Search the data for the string "yang" and copy each line in which it appears.
:: GIVEN RECORDS
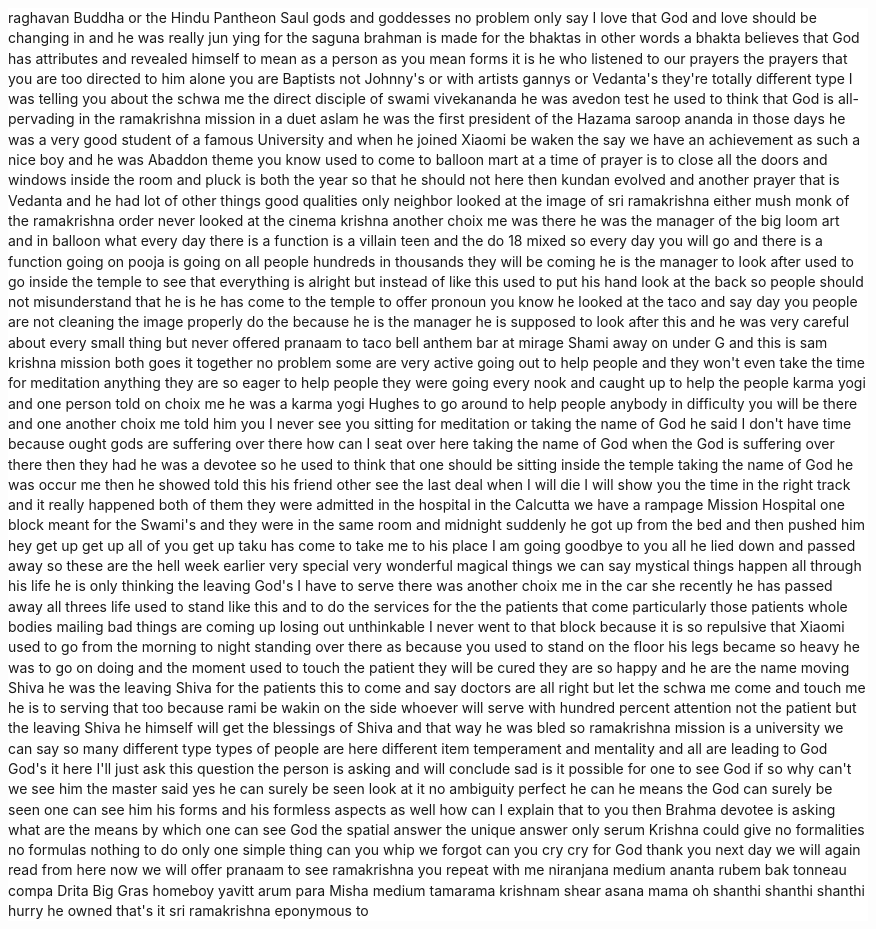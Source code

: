 raghavan Buddha or the Hindu Pantheon Saul gods and goddesses no problem only say I love that God and love should be changing in and he was really jun ying for the saguna brahman is made for the bhaktas in other words a bhakta believes that God has attributes and revealed himself to mean as a person as you mean forms it is he who listened to our prayers the prayers that you are too directed to him alone you are Baptists not Johnny's or with artists gannys or Vedanta's they're totally different type I was telling you about the schwa me the direct disciple of swami vivekananda he was avedon test he used to think that God is all-pervading in the ramakrishna mission in a duet aslam he was the first president of the Hazama saroop ananda in those days he was a very good student of a famous University and when he joined Xiaomi be waken the say we have an achievement as such a nice boy and he was Abaddon theme you know used to come to balloon mart at a time of prayer is to close all the doors and windows inside the room and pluck is both the year so that he should not here then kundan evolved and another prayer that is Vedanta and he had lot of other things good qualities only neighbor looked at the image of sri ramakrishna either mush monk of the ramakrishna order never looked at the cinema krishna another choix me was there he was the manager of the big loom art and in balloon what every day there is a function is a villain teen and the do 18 mixed so every day you will go and there is a function going on pooja is going on all people hundreds in thousands they will be coming he is the manager to look after used to go inside the temple to see that everything is alright but instead of like this used to put his hand look at the back so people should not misunderstand that he is he has come to the temple to offer pronoun you know he looked at the taco and say day you people are not cleaning the image properly do the because he is the manager he is supposed to look after this and he was very careful about every small thing but never offered pranaam to taco bell anthem bar at mirage Shami away on under G and this is sam krishna mission both goes it together no problem some are very active going out to help people and they won't even take the time for meditation anything they are so eager to help people they were going every nook and caught up to help the people karma yogi and one person told on choix me he was a karma yogi Hughes to go around to help people anybody in difficulty you will be there and one another choix me told him you I never see you sitting for meditation or taking the name of God he said I don't have time because ought gods are suffering over there how can I seat over here taking the name of God when the God is suffering over there then they had he was a devotee so he used to think that one should be sitting inside the temple taking the name of God he was occur me then he showed told this his friend other see the last deal when I will die I will show you the time in the right track and it really happened both of them they were admitted in the hospital in the Calcutta we have a rampage Mission Hospital one block meant for the Swami's and they were in the same room and midnight suddenly he got up from the bed and then pushed him hey get up get up all of you get up taku has come to take me to his place I am going goodbye to you all he lied down and passed away so these are the hell week earlier very special very wonderful magical things we can say mystical things happen all through his life he is only thinking the leaving God's I have to serve there was another choix me in the car she recently he has passed away all threes life used to stand like this and to do the services for the the patients that come particularly those patients whole bodies mailing bad things are coming up losing out unthinkable I never went to that block because it is so repulsive that Xiaomi used to go from the morning to night standing over there as because you used to stand on the floor his legs became so heavy he was to go on doing and the moment used to touch the patient they will be cured they are so happy and he are the name moving Shiva he was the leaving Shiva for the patients this to come and say doctors are all right but let the schwa me come and touch me he is to serving that too because rami be wakin on the side whoever will serve with hundred percent attention not the patient but the leaving Shiva he himself will get the blessings of Shiva and that way he was bled so ramakrishna mission is a university we can say so many different type types of people are here different item temperament and mentality and all are leading to God God's it here I'll just ask this question the person is asking and will conclude sad is it possible for one to see God if so why can't we see him the master said yes he can surely be seen look at it no ambiguity perfect he can he means the God can surely be seen one can see him his forms and his formless aspects as well how can I explain that to you then Brahma devotee is asking what are the means by which one can see God the spatial answer the unique answer only serum Krishna could give no formalities no formulas nothing to do only one simple thing can you whip we forgot can you cry cry for God thank you next day we will again read from here now we will offer pranaam to see ramakrishna you repeat with me niranjana medium ananta rubem bak tonneau compa Drita Big Gras homeboy yavitt arum para Misha medium tamarama krishnam shear asana mama oh shanthi shanthi shanthi hurry he owned that's it sri ramakrishna eponymous to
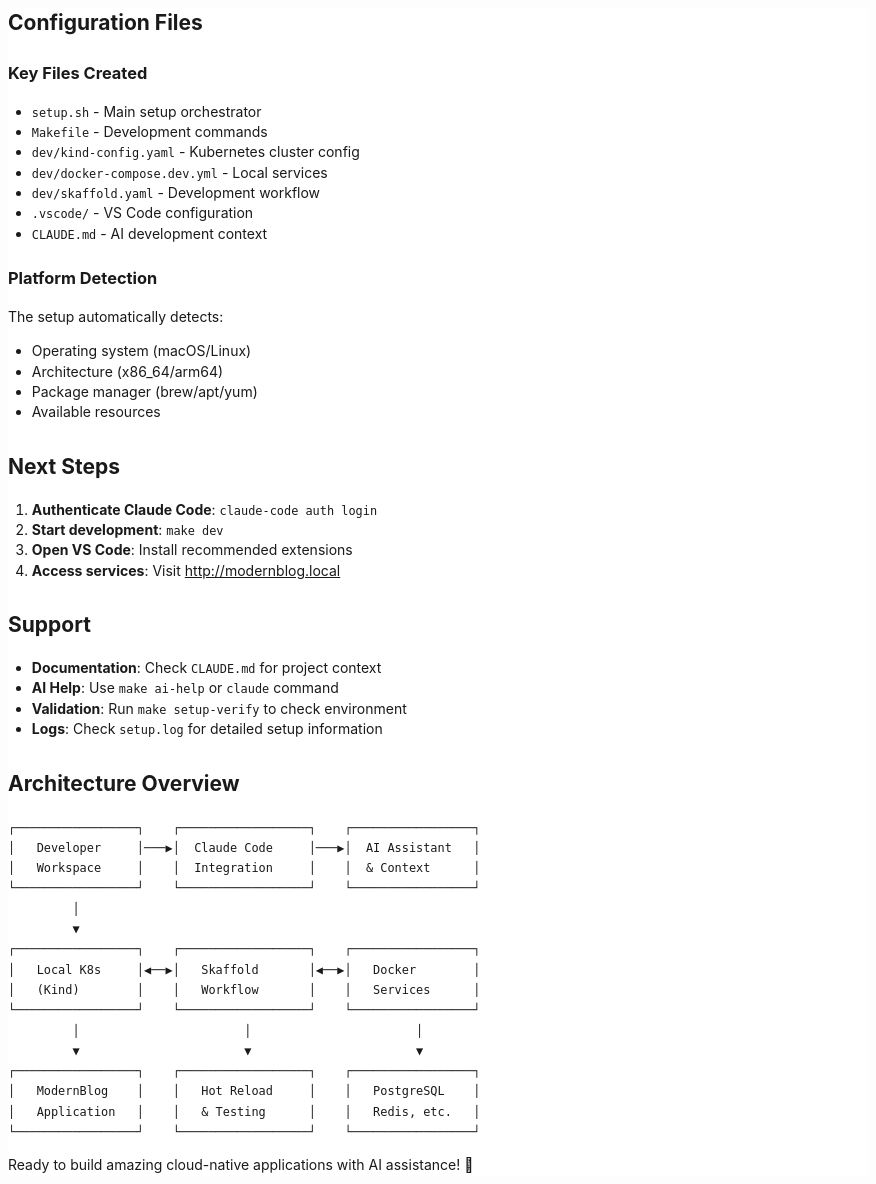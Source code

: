 ## Configuration Files

### Key Files Created
- `setup.sh` - Main setup orchestrator
- `Makefile` - Development commands
- `dev/kind-config.yaml` - Kubernetes cluster config
- `dev/docker-compose.dev.yml` - Local services
- `dev/skaffold.yaml` - Development workflow
- `.vscode/` - VS Code configuration
- `CLAUDE.md` - AI development context

### Platform Detection
The setup automatically detects:
- Operating system (macOS/Linux)
- Architecture (x86_64/arm64)
- Package manager (brew/apt/yum)
- Available resources

## Next Steps

1. **Authenticate Claude Code**: `claude-code auth login`
2. **Start development**: `make dev`
3. **Open VS Code**: Install recommended extensions
4. **Access services**: Visit http://modernblog.local

## Support

- **Documentation**: Check `CLAUDE.md` for project context
- **AI Help**: Use `make ai-help` or `claude` command
- **Validation**: Run `make setup-verify` to check environment
- **Logs**: Check `setup.log` for detailed setup information

## Architecture Overview

```
┌─────────────────┐    ┌──────────────────┐    ┌─────────────────┐
│   Developer     │───▶│  Claude Code     │───▶│  AI Assistant   │
│   Workspace     │    │  Integration     │    │  & Context      │
└─────────────────┘    └──────────────────┘    └─────────────────┘
         │
         ▼
┌─────────────────┐    ┌──────────────────┐    ┌─────────────────┐
│   Local K8s     │◀──▶│   Skaffold       │◀──▶│   Docker        │
│   (Kind)        │    │   Workflow       │    │   Services      │
└─────────────────┘    └──────────────────┘    └─────────────────┘
         │                       │                       │
         ▼                       ▼                       ▼
┌─────────────────┐    ┌──────────────────┐    ┌─────────────────┐
│   ModernBlog    │    │   Hot Reload     │    │   PostgreSQL    │
│   Application   │    │   & Testing      │    │   Redis, etc.   │
└─────────────────┘    └──────────────────┘    └─────────────────┘
```

Ready to build amazing cloud-native applications with AI assistance! 🎉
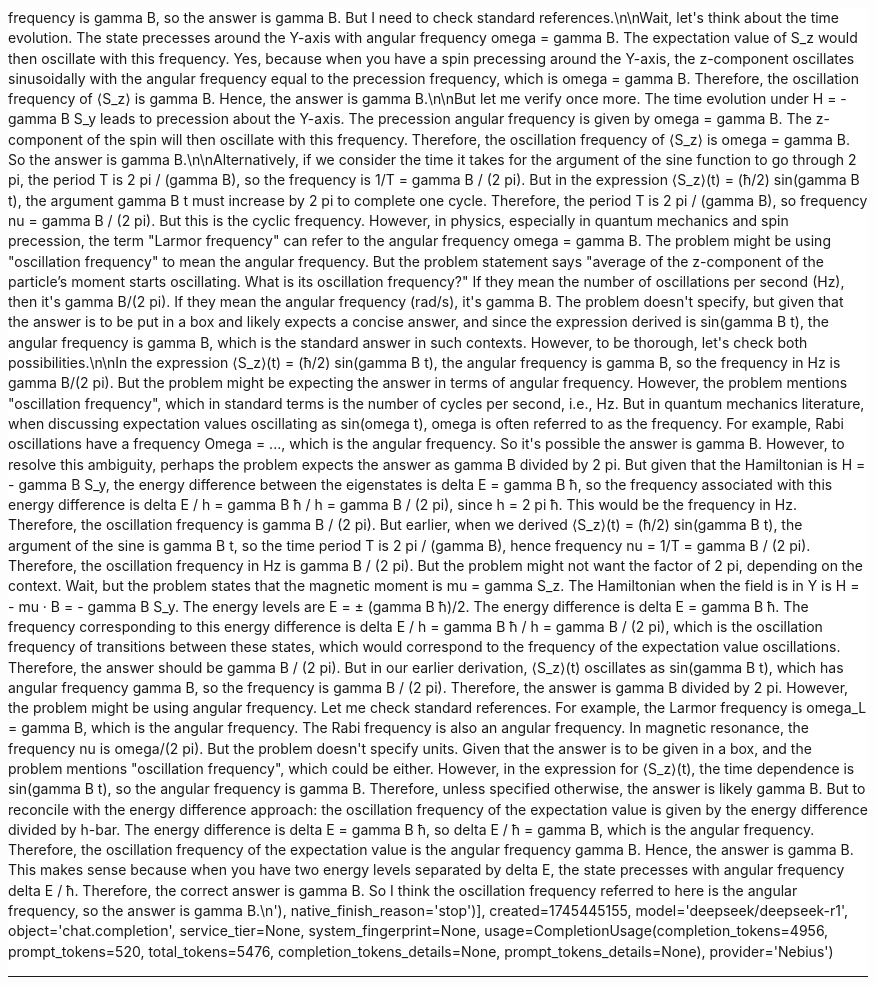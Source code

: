 frequency is gamma B, so the answer is gamma B. But I need to check standard references.\n\nWait, let\'s think about the time evolution. The state precesses around the Y-axis with angular frequency omega = gamma B. The expectation value of S_z would then oscillate with this frequency. Yes, because when you have a spin precessing around the Y-axis, the z-component oscillates sinusoidally with the angular frequency equal to the precession frequency, which is omega = gamma B. Therefore, the oscillation frequency of ⟨S_z⟩ is gamma B. Hence, the answer is gamma B.\n\nBut let me verify once more. The time evolution under H = - gamma B S_y leads to precession about the Y-axis. The precession angular frequency is given by omega = gamma B. The z-component of the spin will then oscillate with this frequency. Therefore, the oscillation frequency of ⟨S_z⟩ is omega = gamma B. So the answer is gamma B.\n\nAlternatively, if we consider the time it takes for the argument of the sine function to go through 2 pi, the period T is 2 pi / (gamma B), so the frequency is 1/T = gamma B / (2 pi). But in the expression ⟨S_z⟩(t) = (ħ/2) sin(gamma B t), the argument gamma B t must increase by 2 pi to complete one cycle. Therefore, the period T is 2 pi / (gamma B), so frequency nu = gamma B / (2 pi). But this is the cyclic frequency. However, in physics, especially in quantum mechanics and spin precession, the term "Larmor frequency" can refer to the angular frequency omega = gamma B. The problem might be using "oscillation frequency" to mean the angular frequency. But the problem statement says "average of the z-component of the particle’s moment starts oscillating. What is its oscillation frequency?" If they mean the number of oscillations per second (Hz), then it\'s gamma B/(2 pi). If they mean the angular frequency (rad/s), it\'s gamma B. The problem doesn\'t specify, but given that the answer is to be put in a box and likely expects a concise answer, and since the expression derived is sin(gamma B t), the angular frequency is gamma B, which is the standard answer in such contexts. However, to be thorough, let\'s check both possibilities.\n\nIn the expression ⟨S_z⟩(t) = (ħ/2) sin(gamma B t), the angular frequency is gamma B, so the frequency in Hz is gamma B/(2 pi). But the problem might be expecting the answer in terms of angular frequency. However, the problem mentions "oscillation frequency", which in standard terms is the number of cycles per second, i.e., Hz. But in quantum mechanics literature, when discussing expectation values oscillating as sin(omega t), omega is often referred to as the frequency. For example, Rabi oscillations have a frequency Omega = ..., which is the angular frequency. So it\'s possible the answer is gamma B. However, to resolve this ambiguity, perhaps the problem expects the answer as gamma B divided by 2 pi. But given that the Hamiltonian is H = - gamma B S_y, the energy difference between the eigenstates is delta E = gamma B ħ, so the frequency associated with this energy difference is delta E / h = gamma B ħ / h = gamma B / (2 pi), since h = 2 pi ħ. This would be the frequency in Hz. Therefore, the oscillation frequency is gamma B / (2 pi). But earlier, when we derived ⟨S_z⟩(t) = (ħ/2) sin(gamma B t), the argument of the sine is gamma B t, so the time period T is 2 pi / (gamma B), hence frequency nu = 1/T = gamma B / (2 pi). Therefore, the oscillation frequency in Hz is gamma B / (2 pi). But the problem might not want the factor of 2 pi, depending on the context. Wait, but the problem states that the magnetic moment is mu = gamma S_z. The Hamiltonian when the field is in Y is H = - mu · B = - gamma B S_y. The energy levels are E = ± (gamma B ħ)/2. The energy difference is delta E = gamma B ħ. The frequency corresponding to this energy difference is delta E / h = gamma B ħ / h = gamma B / (2 pi), which is the oscillation frequency of transitions between these states, which would correspond to the frequency of the expectation value oscillations. Therefore, the answer should be gamma B / (2 pi). But in our earlier derivation, ⟨S_z⟩(t) oscillates as sin(gamma B t), which has angular frequency gamma B, so the frequency is gamma B / (2 pi). Therefore, the answer is gamma B divided by 2 pi. However, the problem might be using angular frequency. Let me check standard references. For example, the Larmor frequency is omega_L = gamma B, which is the angular frequency. The Rabi frequency is also an angular frequency. In magnetic resonance, the frequency nu is omega/(2 pi). But the problem doesn\'t specify units. Given that the answer is to be given in a box, and the problem mentions "oscillation frequency", which could be either. However, in the expression for ⟨S_z⟩(t), the time dependence is sin(gamma B t), so the angular frequency is gamma B. Therefore, unless specified otherwise, the answer is likely gamma B. But to reconcile with the energy difference approach: the oscillation frequency of the expectation value is given by the energy difference divided by h-bar. The energy difference is delta E = gamma B ħ, so delta E / ħ = gamma B, which is the angular frequency. Therefore, the oscillation frequency of the expectation value is the angular frequency gamma B. Hence, the answer is gamma B. This makes sense because when you have two energy levels separated by delta E, the state precesses with angular frequency delta E / ħ. Therefore, the correct answer is gamma B. So I think the oscillation frequency referred to here is the angular frequency, so the answer is gamma B.\n'), native_finish_reason='stop')], created=1745445155, model='deepseek/deepseek-r1', object='chat.completion', service_tier=None, system_fingerprint=None, usage=CompletionUsage(completion_tokens=4956, prompt_tokens=520, total_tokens=5476, completion_tokens_details=None, prompt_tokens_details=None), provider='Nebius')

---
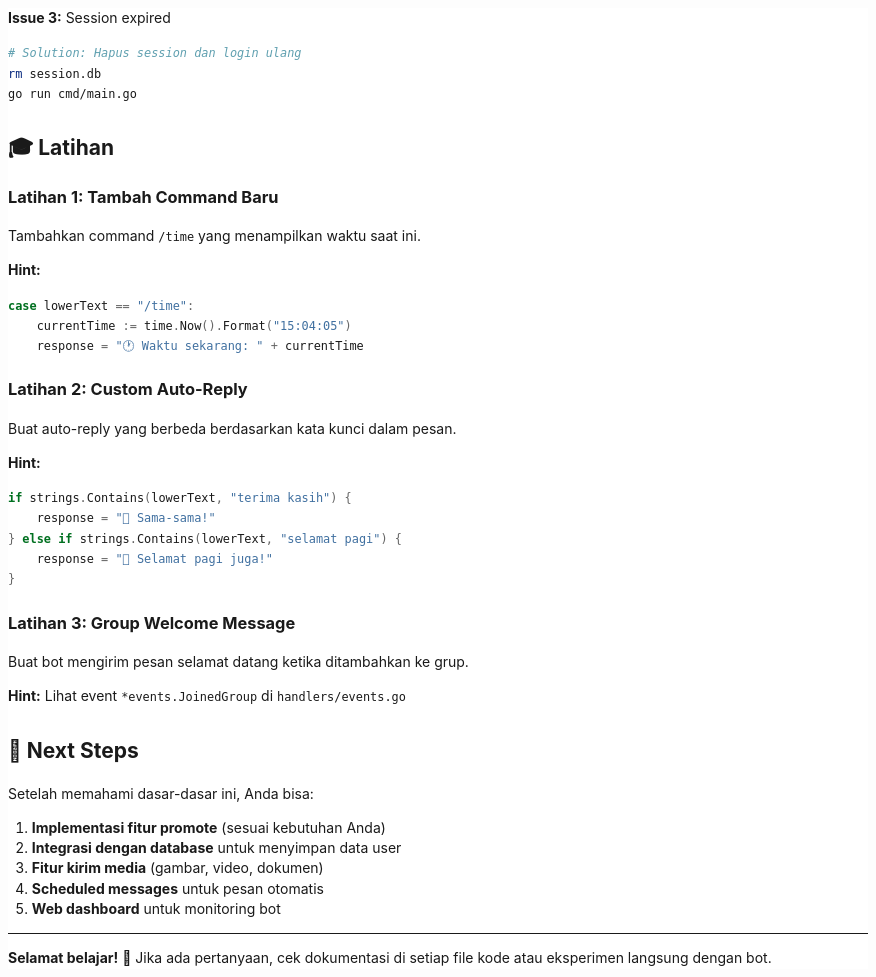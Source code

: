 **Issue 3:** Session expired
```bash
# Solution: Hapus session dan login ulang
rm session.db
go run cmd/main.go
```

## 🎓 Latihan

### Latihan 1: Tambah Command Baru
Tambahkan command `/time` yang menampilkan waktu saat ini.

**Hint:**
```go
case lowerText == "/time":
    currentTime := time.Now().Format("15:04:05")
    response = "🕐 Waktu sekarang: " + currentTime
```

### Latihan 2: Custom Auto-Reply
Buat auto-reply yang berbeda berdasarkan kata kunci dalam pesan.

**Hint:**
```go
if strings.Contains(lowerText, "terima kasih") {
    response = "🙏 Sama-sama!"
} else if strings.Contains(lowerText, "selamat pagi") {
    response = "🌅 Selamat pagi juga!"
}
```

### Latihan 3: Group Welcome Message
Buat bot mengirim pesan selamat datang ketika ditambahkan ke grup.

**Hint:** Lihat event `*events.JoinedGroup` di `handlers/events.go`

## 🎯 Next Steps

Setelah memahami dasar-dasar ini, Anda bisa:

1. **Implementasi fitur promote** (sesuai kebutuhan Anda)
2. **Integrasi dengan database** untuk menyimpan data user
3. **Fitur kirim media** (gambar, video, dokumen)
4. **Scheduled messages** untuk pesan otomatis
5. **Web dashboard** untuk monitoring bot

---

**Selamat belajar!** 🚀 Jika ada pertanyaan, cek dokumentasi di setiap file kode atau eksperimen langsung dengan bot.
::::
* _YOUR RESPONSE_:
Tambahkan command `/time` yang menampilkan waktu saat ini.
Buat auto-reply yang berbeda berdasarkan kata kunci dalam pesan.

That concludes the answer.